Rosa is the youngest and her home, her world is already filled with so much grandness when she's born that she feels inadequate. What can she do that her siblings can't? So small, so alone… what can she do?

In the secluded universe that is Rokkenjima, she watches her siblings as they do not hesitate to shove their quills into the tender sides of another: in their mouth, in their eyes, in their chest almost where you can feel a heart beating. They're all hedgehogs, after all, and they all deserve this. Closeness is a weapon to hurt each other, not a means to seek warmth.

Rosa doesn't understand this cruelty; it scares her. She knows, however, that there is at least one thing that ties her to her brothers and sister: a desperate longing for that warmth that they can't, won't offer to each other. Rosa watches as Eva and Krauss struggle to obtain their father's approval and she knows it's useless. Rudolf, in this, is much more similar to her: he searches for this one precious thing outside of the snake nest that is the mansion.

More than anything, Rosa wants to be loved and learns to survive in order to achieve this dream: her fear becomes her strength, the years go by and she learns to dance and skip around fights, hatred and arguments. Her siblings look down on her and she does nothing to change this: it doesn't make her life easier, better, but at least it's more bearable.

Because Rosa hates Rokkenjima, she falls in love with drawing and her friends, their laughter, their warmth.
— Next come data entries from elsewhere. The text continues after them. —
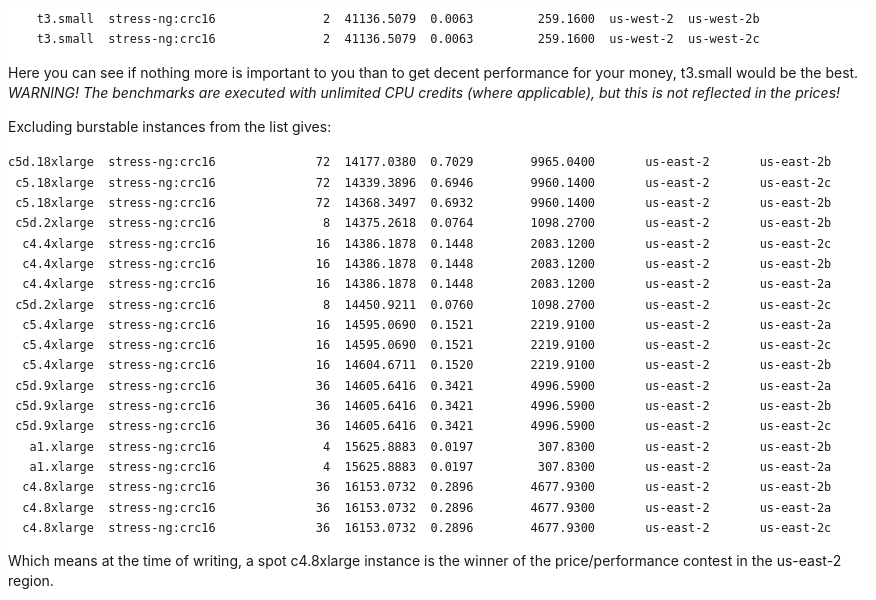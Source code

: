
 ```
    t3.small  stress-ng:crc16               2  41136.5079  0.0063         259.1600  us-west-2  us-west-2b
    t3.small  stress-ng:crc16               2  41136.5079  0.0063         259.1600  us-west-2  us-west-2c
```

Here you can see if nothing more is important to you than to get decent performance
for your money, t3.small would be the best.
_WARNING! The benchmarks are executed with unlimited CPU credits (where applicable),
but this is not reflected in the prices!_

Excluding burstable instances from the list gives:
```
c5d.18xlarge  stress-ng:crc16              72  14177.0380  0.7029        9965.0400       us-east-2       us-east-2b
 c5.18xlarge  stress-ng:crc16              72  14339.3896  0.6946        9960.1400       us-east-2       us-east-2c
 c5.18xlarge  stress-ng:crc16              72  14368.3497  0.6932        9960.1400       us-east-2       us-east-2b
 c5d.2xlarge  stress-ng:crc16               8  14375.2618  0.0764        1098.2700       us-east-2       us-east-2b
  c4.4xlarge  stress-ng:crc16              16  14386.1878  0.1448        2083.1200       us-east-2       us-east-2c
  c4.4xlarge  stress-ng:crc16              16  14386.1878  0.1448        2083.1200       us-east-2       us-east-2b
  c4.4xlarge  stress-ng:crc16              16  14386.1878  0.1448        2083.1200       us-east-2       us-east-2a
 c5d.2xlarge  stress-ng:crc16               8  14450.9211  0.0760        1098.2700       us-east-2       us-east-2c
  c5.4xlarge  stress-ng:crc16              16  14595.0690  0.1521        2219.9100       us-east-2       us-east-2a
  c5.4xlarge  stress-ng:crc16              16  14595.0690  0.1521        2219.9100       us-east-2       us-east-2c
  c5.4xlarge  stress-ng:crc16              16  14604.6711  0.1520        2219.9100       us-east-2       us-east-2b
 c5d.9xlarge  stress-ng:crc16              36  14605.6416  0.3421        4996.5900       us-east-2       us-east-2a
 c5d.9xlarge  stress-ng:crc16              36  14605.6416  0.3421        4996.5900       us-east-2       us-east-2b
 c5d.9xlarge  stress-ng:crc16              36  14605.6416  0.3421        4996.5900       us-east-2       us-east-2c
   a1.xlarge  stress-ng:crc16               4  15625.8883  0.0197         307.8300       us-east-2       us-east-2b
   a1.xlarge  stress-ng:crc16               4  15625.8883  0.0197         307.8300       us-east-2       us-east-2a
  c4.8xlarge  stress-ng:crc16              36  16153.0732  0.2896        4677.9300       us-east-2       us-east-2b
  c4.8xlarge  stress-ng:crc16              36  16153.0732  0.2896        4677.9300       us-east-2       us-east-2a
  c4.8xlarge  stress-ng:crc16              36  16153.0732  0.2896        4677.9300       us-east-2       us-east-2c
```
Which means at the time of writing, a spot c4.8xlarge instance is the winner
of the price/performance contest in the us-east-2 region.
With them, she discovers Japanese landscapes she didn't even know existed up until that point. (She takes pictures of these places and her friends and when they have all disappeared from her life she can still find them in a box full of photos and love letters after many years, and every time she looks at their smiling faces printed on glossy paper, she regrets opening that box and once, when the melancholy and the tears turn into fury, she even destroys half of its contents.)

As a child, Rosa draws castles, princesses, heroes – a beautiful world that Eva says doesn't really exist outside of fairytales, but to Rosa it doesn't matter: it's not the dragons or the spells that she wants, but the princess' happiness and surely, happiness is something that must exist in this world. Why would people live otherwise? There is hope in her mind and in her heart, and as she waits she keeps drawing: cute things, pretty things, people she likes – the perfect life that's waiting for her somewhere.

Her siblings are bitter creatures, and hate is a bottomless cup: they pour and pour onto others but also drink from it without ever stopping. In the meanwhile Rosa draws and hopes.

Like almost every first love, hers doesn't come true. A broken heart hurts even more than a slap or a scolding, she learns. Slowly, she regains enough strength to smile and fall in love again and again someone breaks her heart, and again she licks her wounds and comes back to life like a phoenix to love again. She can't give up. Hope is all she has.

It's all Rosa has, and eventually it runs out and disappears like her dreams.

The years and her bad blood turn her into another hedgehog, a Medea who longs for someone long gone and wants her child to return to her womb and never come out until her face won't cause Rosa any more pain.

She is a bitter creature, and hate is a bottomless cup: she pours and pours onto others but also drinks from it without ever stopping.

In the meanwhile Maria loves and hopes, because love and hope too are like bottomless cups and maybe one day Rosa will remember this.